Updated on Jan. 11 at 2 p.m. ET.

Last week, Emily Goodman, a 29-year-old living in Washington, D.C., was scrolling through Bumble, a dating app, when she noticed a few unusual profiles.

In one of them, a man named Sebastian wears a USA sweatshirt and appears to be standing on a set of marble steps leading up to the front of the U.S. Capitol. His profile reads: “In DC for a few days. STOP THE STEAL.”

In another profile, a man is wearing an all-black T-shirt emblazoned with a white American flag. He identifies himself as a member of the Proud Boys, a male-chauvinist organization with ties to white nationalism.

Goodman says she immediately recognized the shirt. It looked similar to a sweatshirt worn by someone in a group of Proud Boys in a photo that a reporter posted the night before the Jan. 6 riots at the Capitol. She decided to report the account to Bumble.

“It’s scary,” Goodman says. “These people came to D.C. and wreaked havoc on a U.S. building and don’t seem to show any kind of remorse, or are proud about it.”

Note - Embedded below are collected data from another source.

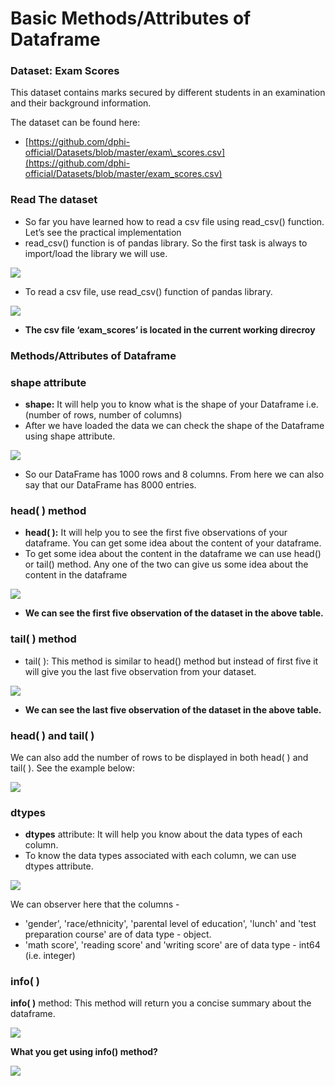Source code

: # Basic Methods/Attributes of Dataframe

### Dataset: **Exam Scores**

This dataset contains marks secured by different students in an examination and their background information.

The dataset can be found here:

* [https://github.com/dphi-official/Datasets/blob/master/exam\_scores.csv](https://github.com/dphi-official/Datasets/blob/master/exam_scores.csv)

### Read The dataset

* So far you have learned how to read a csv file using read\_csv\(\) function. Let’s see the practical implementation 
* read\_csv\(\) function is of pandas library. So the first task is always to import/load the library we will use.

![](https://lh3.googleusercontent.com/Be5ivZsR1riNs5TejDCQ6P0dbDqnW1NveYYI0185tl1YIivBpmaR8QlctneE6lbnB8oAFbOu1AwfNY2VvxbEXBPXX2Iu-q4mcieDCb3W9dO9ROvY2Gs1aeFTan3U4eDzMV-0zUVa50g=s0)

* To read a csv file, use read\_csv\(\) function of pandas library.

![](https://lh3.googleusercontent.com/HE0InvGdoZRT95wPdMPh3CPEA4TpJ8RjUmVHIcMGVEF76HmAq2yIOZEoRtpvhU0SwYQXQVudX75Z92VNp9XfrnaEf_SmAqRe_vFQa8SYYfZDdGrdR9-OKb08xuQldO8ikgP_mOvqbLA=s0)

* **The csv file ‘exam\_scores’ is located in the current working direcroy** 

### **Methods/Attributes of Dataframe**

### **shape attribute**

* **shape:** It will help you to know what is the shape of your Dataframe i.e. \(number of rows, number of columns\) 
* After we have loaded the data we can check the shape of the Dataframe using shape attribute.

![](https://lh5.googleusercontent.com/JQKETs8xI5ew9lbgmBetB_7coZXqD-pMtMljCwl-LWHg6C4f9wiukJzhzQohshvY5ld4oI0yotsFuB9nxowMmyFq5K0u12TGl7OIoqcDUStDHlSJx2KAnaXY_G4vVghlYvzrJe6g23c=s0)

* So our DataFrame has 1000 rows and 8 columns. From here we can also say that our DataFrame has 8000 entries.

### **head\( \) method**

* **head\( \):** It will help you to see the first five observations of your dataframe. You can get some idea about the content of your dataframe.
* To get some idea about the content in the dataframe we can use head\(\) or tail\(\) method. Any one of the two can give us some idea about the content in the dataframe

![](https://lh6.googleusercontent.com/TTxLUzl4C1Q3D9nX_rCJ8AEUfNs0ObIJ2_K4OrUMj87FO2mhgr5X2REqmjvvqF53mL2dCTEYd1bijP6qPR3xErtPxyQBOcdp61lw1-_fa88waODsSzI_iyJ-LeaNDXIofF0iqhFF0ug=s0)

* **We can see the first five observation of the dataset in the above table.** 

### tail\( \) method

* tail\( \): This method is similar to head\(\) method but instead of first five it will give you the last five observation from your dataset.

![](https://lh4.googleusercontent.com/9RqHr80vOxR5HyOx36bODVEDEYjBAnNsyH7Vyj34FMKAaVADOZFAKKI-aYjtBcoeCCtMdbeokEWdz0z6MM3Vqmh6v7XmXRChJkCx8uaYZ0GnvgH2_g4x8082fEm-ZAlnEaMsJGwRAVQ=s0)

* **We can see the last five observation of the dataset in the above table.**

### **head\( \) and tail\( \)**

We can also add the number of rows to be displayed in both head\( \) and tail\( \). See the example below:

![](https://lh3.googleusercontent.com/JDwD3GwrukYliNTysIoTn2Z0TU7yxVulWfeb3EE8Wkp68koXGifZhDPyVpfXhXczN-g65Y35S0zxeilRJnL2Dx3LTAkQ6OvaBK5sExUoaJ5Wp138pB2DOEm7aM9pRvDY7QVxfl2YVuE=s0)

### **dtypes**

* **dtypes** attribute: It will help you know about the data types of each column.
* To know the data types associated with each column, we can use dtypes attribute.

![](https://lh6.googleusercontent.com/yfqHtjHRX9Scz2WijVGY4oH8-VkA86nixuaxRwd_CZaJ_IKdHHvYVQOuOiY-b6u69LD5MwcSqsngoms1BhlJ-oU6mzrYkDhZR2hOs2cVjOiHtLn7WsMMZCZnVyMi1BtDORi1idyf_Uw=s0)

We can observer here that the columns -

* 'gender', 'race/ethnicity', 'parental level of education', 'lunch' and 'test preparation course' are of data type - object.
* 'math score', 'reading score' and 'writing score' are of data type - int64 \(i.e. integer\)

### **info\( \)**

**info\( \)** method: This method will return you a concise summary about the dataframe.

![](https://lh3.googleusercontent.com/DV6WVYHkAefZm0_Y1ymiJFv8nKxtn5IjzqIBui8qWWK5keLCilICBHOFCDrIqtC0ap0RmQkM-KD9nqasGMTi6MNZP_BkeKuoSdol3Gl-f6cMk9PfHSu6frAHNQFI7w-npr8AxgZJt-o=s0)

**What you get using info\(\) method?**  


![](https://lh4.googleusercontent.com/4jkEtqfx1y4vBLI9lYDfkwER5IPvAdU6RowNVKf376E8b-WhA-FgNCG9TL4nUQ6ogWe1LT-RN3KEwhUOfm1KmDij9tMgWGRUrQrUxDyIMTiuQgzOOQPb3VoZs4c9yUL5cOWU5Jd_18w=s0)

Women living in D.C. say pro-Trump profiles flooded dating apps in the days before and after Wednesday’s Capitol riots, when a mob violently breached the building, smashed windows and broke into lawmakers’ offices as those inside hid in fear. Five people died in connection to the riots, and numerous arrests have been made. As people continue to identify the rioters online, some women are extending that work on dating apps.

Internet detectives are identifying scores of pro-Trump rioters at the Capitol. Some have already been fired.

Women have described seeing profiles of men wearing “Make America Great Again” hats, as well as profiles with hashtags like #StopTheSteal in their bios. A Washington Post reporter shared a Bumble profile of a man who said he was “Here for America.”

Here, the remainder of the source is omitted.